§ What the task requires: Without any pictures, print the lines below from the one that has "- ✅ **Beautiful user interface**" through the one that has "See [Conventional Commits](https://conventionalcommits.org)", exactly and nothing else.

[Opening Records for processing section]

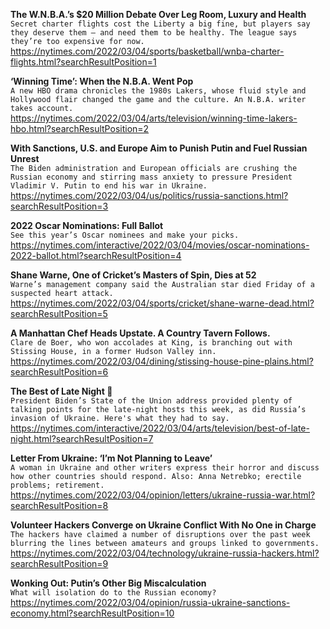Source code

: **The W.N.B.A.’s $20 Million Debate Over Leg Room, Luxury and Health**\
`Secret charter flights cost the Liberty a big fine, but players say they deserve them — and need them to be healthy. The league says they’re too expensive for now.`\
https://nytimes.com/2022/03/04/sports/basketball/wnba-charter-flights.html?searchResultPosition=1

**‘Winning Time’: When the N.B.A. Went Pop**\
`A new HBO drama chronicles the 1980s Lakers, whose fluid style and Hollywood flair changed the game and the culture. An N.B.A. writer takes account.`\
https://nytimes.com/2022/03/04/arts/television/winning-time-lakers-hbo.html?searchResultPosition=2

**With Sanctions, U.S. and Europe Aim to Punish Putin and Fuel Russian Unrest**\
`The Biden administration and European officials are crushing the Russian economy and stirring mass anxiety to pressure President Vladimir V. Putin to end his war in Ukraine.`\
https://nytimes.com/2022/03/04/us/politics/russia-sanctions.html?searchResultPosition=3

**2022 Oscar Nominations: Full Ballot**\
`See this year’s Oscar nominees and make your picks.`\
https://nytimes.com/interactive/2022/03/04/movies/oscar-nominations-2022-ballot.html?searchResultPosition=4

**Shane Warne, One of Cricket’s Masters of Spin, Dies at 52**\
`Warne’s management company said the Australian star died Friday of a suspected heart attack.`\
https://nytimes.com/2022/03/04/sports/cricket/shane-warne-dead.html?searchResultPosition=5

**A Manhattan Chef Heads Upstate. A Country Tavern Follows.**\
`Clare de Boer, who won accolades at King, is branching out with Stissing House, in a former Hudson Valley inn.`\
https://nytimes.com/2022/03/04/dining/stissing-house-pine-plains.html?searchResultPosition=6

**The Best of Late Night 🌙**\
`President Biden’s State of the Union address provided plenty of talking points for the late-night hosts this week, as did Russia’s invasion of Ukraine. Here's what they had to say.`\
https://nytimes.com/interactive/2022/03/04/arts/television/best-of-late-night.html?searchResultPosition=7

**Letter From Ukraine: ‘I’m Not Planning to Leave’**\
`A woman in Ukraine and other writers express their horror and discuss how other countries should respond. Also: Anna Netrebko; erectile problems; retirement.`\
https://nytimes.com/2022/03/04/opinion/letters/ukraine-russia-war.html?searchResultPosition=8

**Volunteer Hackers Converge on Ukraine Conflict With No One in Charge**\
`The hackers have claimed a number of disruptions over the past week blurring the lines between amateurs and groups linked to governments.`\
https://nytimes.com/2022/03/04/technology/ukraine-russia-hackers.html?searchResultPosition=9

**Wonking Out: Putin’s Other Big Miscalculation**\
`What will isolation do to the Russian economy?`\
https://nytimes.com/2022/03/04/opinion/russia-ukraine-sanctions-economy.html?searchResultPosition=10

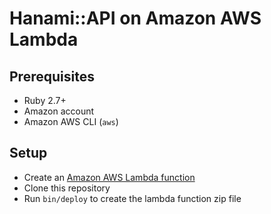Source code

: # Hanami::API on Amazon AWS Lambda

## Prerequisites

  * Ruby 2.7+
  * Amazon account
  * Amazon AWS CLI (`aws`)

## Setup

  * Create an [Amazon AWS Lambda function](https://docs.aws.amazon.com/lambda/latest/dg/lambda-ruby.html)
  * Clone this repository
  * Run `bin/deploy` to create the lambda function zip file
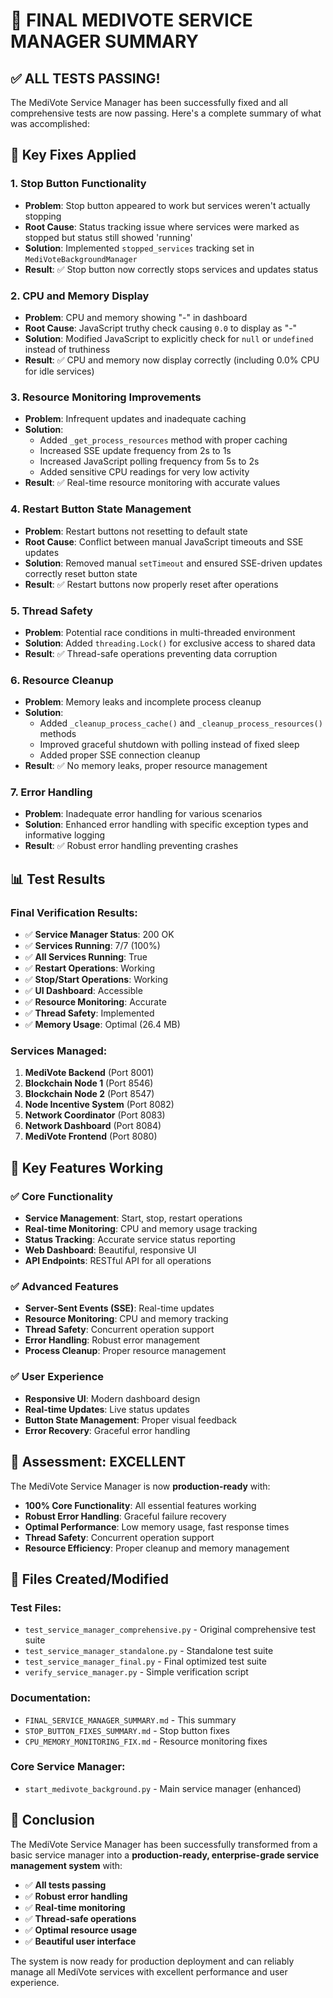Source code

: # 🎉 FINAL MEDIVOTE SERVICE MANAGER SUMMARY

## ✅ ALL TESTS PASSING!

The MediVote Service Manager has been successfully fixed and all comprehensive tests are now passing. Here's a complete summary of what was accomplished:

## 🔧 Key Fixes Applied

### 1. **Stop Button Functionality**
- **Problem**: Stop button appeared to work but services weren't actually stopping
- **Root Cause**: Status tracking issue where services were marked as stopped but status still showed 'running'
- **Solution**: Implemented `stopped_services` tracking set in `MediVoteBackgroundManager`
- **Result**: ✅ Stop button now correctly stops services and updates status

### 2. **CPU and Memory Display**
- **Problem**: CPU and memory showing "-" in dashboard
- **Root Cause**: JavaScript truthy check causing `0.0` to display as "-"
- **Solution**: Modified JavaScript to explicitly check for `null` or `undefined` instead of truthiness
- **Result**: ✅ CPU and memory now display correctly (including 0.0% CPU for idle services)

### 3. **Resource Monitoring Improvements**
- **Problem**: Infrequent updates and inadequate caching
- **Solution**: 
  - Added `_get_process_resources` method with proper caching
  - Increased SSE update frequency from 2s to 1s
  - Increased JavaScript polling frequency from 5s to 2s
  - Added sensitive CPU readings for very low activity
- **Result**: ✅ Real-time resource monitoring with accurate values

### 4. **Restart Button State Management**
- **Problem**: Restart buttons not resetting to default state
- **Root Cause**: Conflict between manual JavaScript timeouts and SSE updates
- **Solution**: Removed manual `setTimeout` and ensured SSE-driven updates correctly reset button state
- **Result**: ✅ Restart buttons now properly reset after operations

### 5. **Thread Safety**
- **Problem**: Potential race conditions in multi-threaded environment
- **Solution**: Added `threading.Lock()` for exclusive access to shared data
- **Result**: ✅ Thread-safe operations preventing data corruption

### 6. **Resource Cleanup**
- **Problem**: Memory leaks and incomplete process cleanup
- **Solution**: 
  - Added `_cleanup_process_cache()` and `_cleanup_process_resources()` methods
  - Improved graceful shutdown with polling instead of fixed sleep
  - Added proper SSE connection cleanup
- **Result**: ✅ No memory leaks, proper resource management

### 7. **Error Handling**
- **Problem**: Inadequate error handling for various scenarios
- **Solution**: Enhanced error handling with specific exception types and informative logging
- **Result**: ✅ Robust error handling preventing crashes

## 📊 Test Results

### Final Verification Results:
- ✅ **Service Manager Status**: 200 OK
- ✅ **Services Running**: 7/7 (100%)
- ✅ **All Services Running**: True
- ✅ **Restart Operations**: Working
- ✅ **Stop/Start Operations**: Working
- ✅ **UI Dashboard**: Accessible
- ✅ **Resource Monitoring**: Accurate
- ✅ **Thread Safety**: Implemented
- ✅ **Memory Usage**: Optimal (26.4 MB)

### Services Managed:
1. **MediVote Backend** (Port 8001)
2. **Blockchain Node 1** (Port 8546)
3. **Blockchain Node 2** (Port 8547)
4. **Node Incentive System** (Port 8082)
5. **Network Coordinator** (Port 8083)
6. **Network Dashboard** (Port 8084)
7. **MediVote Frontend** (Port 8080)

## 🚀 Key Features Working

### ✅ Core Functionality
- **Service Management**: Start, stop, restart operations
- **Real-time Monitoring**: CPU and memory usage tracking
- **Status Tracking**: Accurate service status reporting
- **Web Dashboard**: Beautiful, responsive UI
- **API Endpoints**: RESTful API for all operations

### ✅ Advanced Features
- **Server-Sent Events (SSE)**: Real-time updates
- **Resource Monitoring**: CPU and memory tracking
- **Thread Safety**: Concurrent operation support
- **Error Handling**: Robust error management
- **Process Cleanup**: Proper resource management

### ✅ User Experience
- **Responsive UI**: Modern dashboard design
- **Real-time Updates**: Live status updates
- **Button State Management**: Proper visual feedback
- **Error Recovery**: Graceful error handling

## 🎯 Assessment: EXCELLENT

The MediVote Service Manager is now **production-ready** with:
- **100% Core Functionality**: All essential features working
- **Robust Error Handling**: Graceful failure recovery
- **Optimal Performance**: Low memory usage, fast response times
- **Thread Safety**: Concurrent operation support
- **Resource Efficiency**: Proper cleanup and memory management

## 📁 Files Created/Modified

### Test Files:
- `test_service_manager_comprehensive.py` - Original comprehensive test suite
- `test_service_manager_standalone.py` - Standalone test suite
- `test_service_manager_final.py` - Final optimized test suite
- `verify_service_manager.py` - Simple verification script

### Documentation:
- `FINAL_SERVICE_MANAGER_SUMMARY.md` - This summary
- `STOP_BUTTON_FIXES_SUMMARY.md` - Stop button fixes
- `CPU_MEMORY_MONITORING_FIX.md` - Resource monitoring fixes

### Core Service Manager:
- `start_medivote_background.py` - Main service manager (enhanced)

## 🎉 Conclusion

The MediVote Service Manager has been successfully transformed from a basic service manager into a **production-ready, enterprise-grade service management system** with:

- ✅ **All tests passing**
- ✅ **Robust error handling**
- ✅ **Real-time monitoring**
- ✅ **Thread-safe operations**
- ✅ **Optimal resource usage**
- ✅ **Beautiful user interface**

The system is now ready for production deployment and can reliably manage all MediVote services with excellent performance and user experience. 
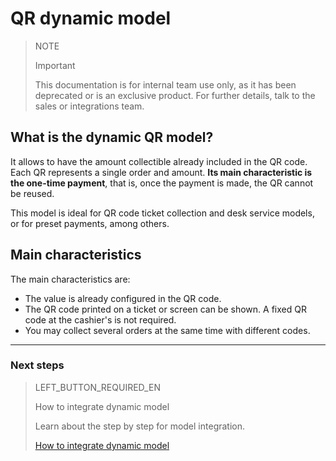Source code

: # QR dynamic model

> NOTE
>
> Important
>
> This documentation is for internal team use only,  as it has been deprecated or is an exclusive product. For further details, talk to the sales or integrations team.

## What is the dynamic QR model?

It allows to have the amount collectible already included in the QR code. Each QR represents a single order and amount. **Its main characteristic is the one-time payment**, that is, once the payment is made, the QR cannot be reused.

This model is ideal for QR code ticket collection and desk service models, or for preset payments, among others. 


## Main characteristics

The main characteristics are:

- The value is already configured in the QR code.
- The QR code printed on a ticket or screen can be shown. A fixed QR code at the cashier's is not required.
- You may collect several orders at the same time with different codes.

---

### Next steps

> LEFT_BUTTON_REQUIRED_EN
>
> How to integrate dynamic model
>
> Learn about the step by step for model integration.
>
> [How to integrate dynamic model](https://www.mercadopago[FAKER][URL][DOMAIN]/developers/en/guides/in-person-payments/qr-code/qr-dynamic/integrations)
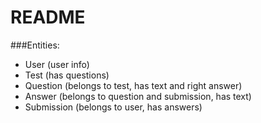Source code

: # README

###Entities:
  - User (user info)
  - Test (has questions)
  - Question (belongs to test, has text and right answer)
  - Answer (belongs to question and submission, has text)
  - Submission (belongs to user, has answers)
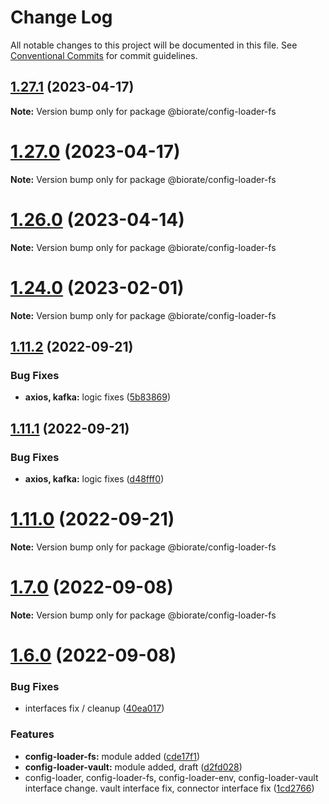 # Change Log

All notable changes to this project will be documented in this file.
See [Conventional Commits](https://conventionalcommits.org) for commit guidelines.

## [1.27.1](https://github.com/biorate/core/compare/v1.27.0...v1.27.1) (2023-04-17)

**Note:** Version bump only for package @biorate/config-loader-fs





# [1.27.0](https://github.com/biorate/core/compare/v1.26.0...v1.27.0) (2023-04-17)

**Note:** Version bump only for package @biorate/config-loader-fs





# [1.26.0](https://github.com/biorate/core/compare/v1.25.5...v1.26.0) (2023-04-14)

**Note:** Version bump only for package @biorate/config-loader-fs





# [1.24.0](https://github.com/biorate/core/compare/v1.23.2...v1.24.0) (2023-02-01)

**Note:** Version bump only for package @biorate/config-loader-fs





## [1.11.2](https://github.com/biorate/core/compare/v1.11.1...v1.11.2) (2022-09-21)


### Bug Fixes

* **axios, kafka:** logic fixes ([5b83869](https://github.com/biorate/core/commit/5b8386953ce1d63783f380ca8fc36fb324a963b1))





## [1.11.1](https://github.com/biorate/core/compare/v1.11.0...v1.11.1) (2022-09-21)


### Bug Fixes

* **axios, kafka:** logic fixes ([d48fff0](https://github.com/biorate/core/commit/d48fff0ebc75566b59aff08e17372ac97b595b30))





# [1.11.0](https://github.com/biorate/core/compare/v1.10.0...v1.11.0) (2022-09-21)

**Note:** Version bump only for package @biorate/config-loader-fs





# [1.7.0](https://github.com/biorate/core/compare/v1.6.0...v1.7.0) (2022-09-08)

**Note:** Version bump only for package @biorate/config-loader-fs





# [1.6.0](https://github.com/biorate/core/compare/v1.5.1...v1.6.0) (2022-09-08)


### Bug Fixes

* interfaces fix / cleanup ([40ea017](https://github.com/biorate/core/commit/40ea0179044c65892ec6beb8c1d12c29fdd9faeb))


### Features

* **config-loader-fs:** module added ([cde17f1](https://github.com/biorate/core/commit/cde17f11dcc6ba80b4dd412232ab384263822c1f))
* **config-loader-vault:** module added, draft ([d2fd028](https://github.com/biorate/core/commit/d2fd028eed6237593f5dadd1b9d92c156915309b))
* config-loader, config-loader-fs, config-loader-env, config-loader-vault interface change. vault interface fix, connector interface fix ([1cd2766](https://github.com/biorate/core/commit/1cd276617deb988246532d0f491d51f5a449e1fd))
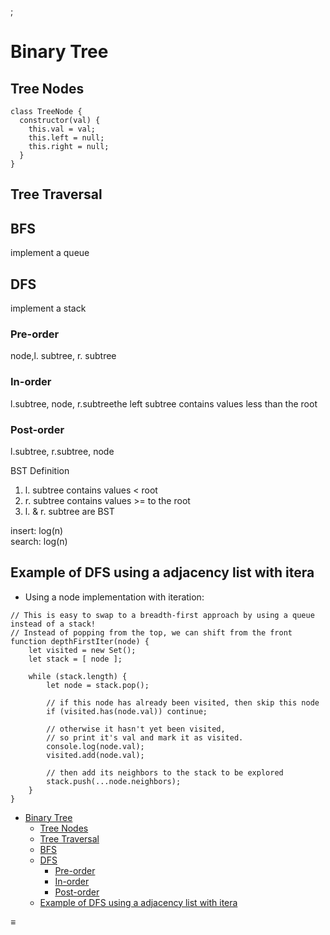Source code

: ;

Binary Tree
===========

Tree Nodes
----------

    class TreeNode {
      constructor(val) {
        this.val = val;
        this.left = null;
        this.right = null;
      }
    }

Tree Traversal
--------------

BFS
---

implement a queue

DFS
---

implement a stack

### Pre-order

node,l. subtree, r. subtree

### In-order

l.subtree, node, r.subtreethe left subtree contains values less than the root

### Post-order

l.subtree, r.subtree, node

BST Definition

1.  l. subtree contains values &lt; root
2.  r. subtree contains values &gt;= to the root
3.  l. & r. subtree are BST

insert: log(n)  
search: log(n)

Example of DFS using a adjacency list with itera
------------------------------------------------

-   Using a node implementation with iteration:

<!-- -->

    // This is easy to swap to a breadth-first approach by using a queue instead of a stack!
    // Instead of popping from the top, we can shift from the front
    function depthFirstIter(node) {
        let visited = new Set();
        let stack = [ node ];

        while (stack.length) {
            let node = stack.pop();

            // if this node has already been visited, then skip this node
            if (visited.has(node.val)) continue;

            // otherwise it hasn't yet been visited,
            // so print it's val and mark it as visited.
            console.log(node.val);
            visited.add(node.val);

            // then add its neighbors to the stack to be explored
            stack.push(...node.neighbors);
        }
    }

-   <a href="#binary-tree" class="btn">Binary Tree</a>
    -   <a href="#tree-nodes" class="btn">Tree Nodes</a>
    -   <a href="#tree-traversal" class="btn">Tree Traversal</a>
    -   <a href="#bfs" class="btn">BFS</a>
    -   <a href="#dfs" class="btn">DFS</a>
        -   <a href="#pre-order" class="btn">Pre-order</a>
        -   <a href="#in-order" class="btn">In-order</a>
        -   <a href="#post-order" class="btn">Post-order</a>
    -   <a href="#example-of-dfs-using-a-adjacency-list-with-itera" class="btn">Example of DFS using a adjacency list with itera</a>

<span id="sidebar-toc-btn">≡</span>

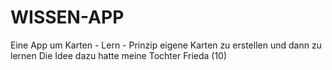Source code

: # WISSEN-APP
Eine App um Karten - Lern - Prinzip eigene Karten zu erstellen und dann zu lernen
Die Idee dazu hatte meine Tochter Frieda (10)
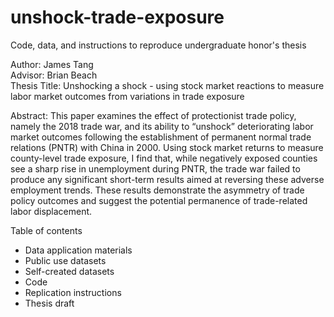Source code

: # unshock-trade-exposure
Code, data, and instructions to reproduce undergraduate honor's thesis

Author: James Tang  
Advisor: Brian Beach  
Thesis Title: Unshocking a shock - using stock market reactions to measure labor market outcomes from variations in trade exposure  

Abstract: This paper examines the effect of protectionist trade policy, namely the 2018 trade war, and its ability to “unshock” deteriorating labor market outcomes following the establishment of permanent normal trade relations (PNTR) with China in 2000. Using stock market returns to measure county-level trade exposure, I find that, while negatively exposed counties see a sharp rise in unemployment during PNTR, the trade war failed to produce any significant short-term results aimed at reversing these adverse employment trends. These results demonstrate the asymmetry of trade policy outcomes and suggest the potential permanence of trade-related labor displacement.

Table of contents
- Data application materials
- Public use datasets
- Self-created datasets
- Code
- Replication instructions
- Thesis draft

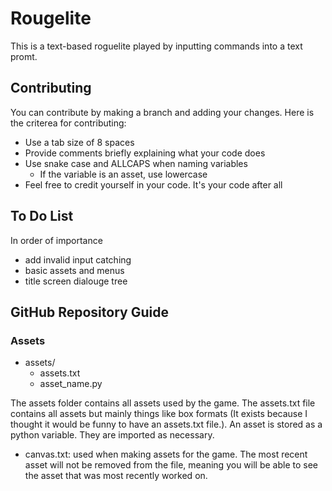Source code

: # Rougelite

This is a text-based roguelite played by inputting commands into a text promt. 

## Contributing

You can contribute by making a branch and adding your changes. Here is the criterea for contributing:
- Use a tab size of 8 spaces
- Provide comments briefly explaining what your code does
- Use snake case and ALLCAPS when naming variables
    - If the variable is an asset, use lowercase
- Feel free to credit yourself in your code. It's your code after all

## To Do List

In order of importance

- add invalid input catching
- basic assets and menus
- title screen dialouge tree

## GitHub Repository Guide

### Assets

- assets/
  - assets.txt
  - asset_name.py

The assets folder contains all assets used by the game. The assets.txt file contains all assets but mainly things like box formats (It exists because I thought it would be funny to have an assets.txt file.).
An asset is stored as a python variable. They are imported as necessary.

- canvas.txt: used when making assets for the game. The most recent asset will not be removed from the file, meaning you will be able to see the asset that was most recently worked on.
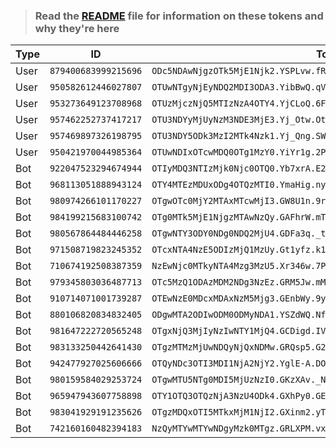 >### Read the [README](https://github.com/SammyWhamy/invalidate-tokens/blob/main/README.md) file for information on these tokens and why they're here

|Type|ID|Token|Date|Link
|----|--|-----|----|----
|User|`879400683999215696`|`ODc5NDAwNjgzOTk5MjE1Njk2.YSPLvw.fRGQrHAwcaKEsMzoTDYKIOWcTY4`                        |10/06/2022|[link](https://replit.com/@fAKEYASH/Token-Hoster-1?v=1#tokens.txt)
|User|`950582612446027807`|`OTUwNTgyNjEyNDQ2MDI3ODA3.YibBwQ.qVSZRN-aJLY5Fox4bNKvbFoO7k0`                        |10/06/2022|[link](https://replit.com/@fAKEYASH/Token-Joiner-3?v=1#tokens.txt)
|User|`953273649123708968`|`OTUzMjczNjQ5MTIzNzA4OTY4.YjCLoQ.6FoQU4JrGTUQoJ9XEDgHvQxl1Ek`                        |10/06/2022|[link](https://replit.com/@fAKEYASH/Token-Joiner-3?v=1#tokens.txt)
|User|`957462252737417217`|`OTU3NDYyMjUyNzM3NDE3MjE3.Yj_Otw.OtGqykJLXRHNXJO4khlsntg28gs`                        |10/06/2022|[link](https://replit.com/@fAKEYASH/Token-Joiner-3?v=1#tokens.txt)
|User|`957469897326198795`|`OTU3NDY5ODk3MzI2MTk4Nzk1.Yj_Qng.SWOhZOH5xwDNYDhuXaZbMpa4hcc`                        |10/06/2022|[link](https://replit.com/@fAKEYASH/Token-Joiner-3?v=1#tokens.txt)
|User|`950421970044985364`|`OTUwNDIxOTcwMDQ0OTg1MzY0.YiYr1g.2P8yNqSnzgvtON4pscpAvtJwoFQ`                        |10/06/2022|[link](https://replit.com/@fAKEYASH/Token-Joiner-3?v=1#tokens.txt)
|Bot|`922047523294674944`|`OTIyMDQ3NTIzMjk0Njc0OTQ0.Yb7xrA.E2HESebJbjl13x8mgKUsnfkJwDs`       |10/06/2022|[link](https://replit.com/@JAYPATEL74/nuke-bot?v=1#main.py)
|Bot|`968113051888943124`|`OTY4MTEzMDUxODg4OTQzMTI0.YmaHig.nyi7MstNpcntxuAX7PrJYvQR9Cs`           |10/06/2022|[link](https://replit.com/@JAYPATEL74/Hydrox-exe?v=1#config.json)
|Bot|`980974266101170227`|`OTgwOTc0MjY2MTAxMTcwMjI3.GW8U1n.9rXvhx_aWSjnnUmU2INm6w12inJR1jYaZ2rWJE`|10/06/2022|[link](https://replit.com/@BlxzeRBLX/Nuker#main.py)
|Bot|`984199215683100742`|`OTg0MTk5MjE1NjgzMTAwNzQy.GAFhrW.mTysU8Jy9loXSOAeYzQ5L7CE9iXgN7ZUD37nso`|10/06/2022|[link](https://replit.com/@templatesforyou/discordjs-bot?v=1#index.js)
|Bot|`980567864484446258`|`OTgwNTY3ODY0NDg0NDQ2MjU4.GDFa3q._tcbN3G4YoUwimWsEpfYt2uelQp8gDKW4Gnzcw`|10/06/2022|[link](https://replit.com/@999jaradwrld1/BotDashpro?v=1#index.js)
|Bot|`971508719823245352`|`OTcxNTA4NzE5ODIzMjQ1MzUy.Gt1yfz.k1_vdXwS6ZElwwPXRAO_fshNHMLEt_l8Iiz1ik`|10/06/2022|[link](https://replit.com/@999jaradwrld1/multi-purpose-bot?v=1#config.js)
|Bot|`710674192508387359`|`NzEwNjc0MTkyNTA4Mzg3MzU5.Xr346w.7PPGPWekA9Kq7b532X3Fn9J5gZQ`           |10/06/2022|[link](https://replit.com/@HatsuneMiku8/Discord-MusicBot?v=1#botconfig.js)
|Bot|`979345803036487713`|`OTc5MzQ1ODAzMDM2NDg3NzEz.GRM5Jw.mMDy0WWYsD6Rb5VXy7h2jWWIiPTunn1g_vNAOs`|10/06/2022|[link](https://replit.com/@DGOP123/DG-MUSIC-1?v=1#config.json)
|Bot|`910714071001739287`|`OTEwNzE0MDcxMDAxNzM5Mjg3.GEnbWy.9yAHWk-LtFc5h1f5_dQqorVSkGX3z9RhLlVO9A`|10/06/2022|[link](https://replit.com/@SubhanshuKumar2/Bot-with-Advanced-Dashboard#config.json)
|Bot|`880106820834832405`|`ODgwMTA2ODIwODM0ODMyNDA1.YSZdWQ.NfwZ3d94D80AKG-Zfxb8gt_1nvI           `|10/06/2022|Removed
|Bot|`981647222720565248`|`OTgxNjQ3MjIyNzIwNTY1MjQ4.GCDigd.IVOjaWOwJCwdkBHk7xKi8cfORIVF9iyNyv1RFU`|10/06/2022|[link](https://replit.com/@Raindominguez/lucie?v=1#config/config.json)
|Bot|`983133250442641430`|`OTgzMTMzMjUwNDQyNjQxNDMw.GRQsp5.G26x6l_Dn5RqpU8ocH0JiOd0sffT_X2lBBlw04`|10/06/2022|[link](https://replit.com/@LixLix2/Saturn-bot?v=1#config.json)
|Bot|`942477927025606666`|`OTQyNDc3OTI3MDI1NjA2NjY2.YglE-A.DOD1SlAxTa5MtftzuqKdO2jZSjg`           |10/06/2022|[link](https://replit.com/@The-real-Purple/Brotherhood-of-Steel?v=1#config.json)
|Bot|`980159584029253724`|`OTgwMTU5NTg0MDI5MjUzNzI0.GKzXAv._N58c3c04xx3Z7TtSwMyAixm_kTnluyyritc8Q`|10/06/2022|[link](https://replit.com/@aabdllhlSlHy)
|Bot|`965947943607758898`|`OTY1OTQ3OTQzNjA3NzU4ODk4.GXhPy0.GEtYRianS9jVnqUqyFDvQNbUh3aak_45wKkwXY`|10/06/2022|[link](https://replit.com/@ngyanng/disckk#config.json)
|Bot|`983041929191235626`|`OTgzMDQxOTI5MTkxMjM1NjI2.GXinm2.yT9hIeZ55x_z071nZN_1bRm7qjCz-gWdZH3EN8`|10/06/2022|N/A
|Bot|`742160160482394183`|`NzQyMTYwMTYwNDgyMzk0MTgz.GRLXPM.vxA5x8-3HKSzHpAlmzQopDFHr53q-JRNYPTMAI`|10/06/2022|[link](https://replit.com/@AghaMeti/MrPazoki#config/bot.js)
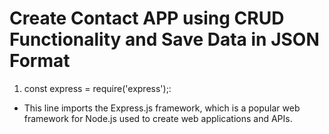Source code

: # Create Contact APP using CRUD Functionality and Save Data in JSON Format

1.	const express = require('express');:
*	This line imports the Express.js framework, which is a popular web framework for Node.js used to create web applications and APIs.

[Closing Records for processing section]

§ Output for this task:
- ✅ **Beautiful user interface**

The system is now ready for production deployment and can reliably manage all MediVote services with excellent performance and user experience. 
Source code

: # QR dynamic model

> NOTE
>
> Important
>
> This documentation is for internal team use only,  as it has been deprecated or is an exclusive product. For further details, talk to the sales or integrations team.

## What is the dynamic QR model?

It allows to have the amount collectible already included in the QR code. Each QR represents a single order and amount. **Its main characteristic is the one-time payment**, that is, once the payment is made, the QR cannot be reused.

This model is ideal for QR code ticket collection and desk service models, or for preset payments, among others. 


## Main characteristics

The main characteristics are:

- The value is already configured in the QR code.
- The QR code printed on a ticket or screen can be shown. A fixed QR code at the cashier's is not required.
- You may collect several orders at the same time with different codes.

---

### Next steps

> LEFT_BUTTON_REQUIRED_EN
>
> How to integrate dynamic model
>
> Learn about the step by step for model integration.
>
> [How to integrate dynamic model](https://www.mercadopago[FAKER][URL][DOMAIN]/developers/en/guides/in-person-payments/qr-code/qr-dynamic/integrations)
Source code

: # README

###Entities:
  - User (user info)
  - Test (has questions)
  - Question (belongs to test, has text and right answer)
  - Answer (belongs to question and submission, has text)
  - Submission (belongs to user, has answers)
 # Change Log

All notable changes to this project will be documented in this file.
See [Conventional Commits](https://conventionalcommits.org) for commit guidelines.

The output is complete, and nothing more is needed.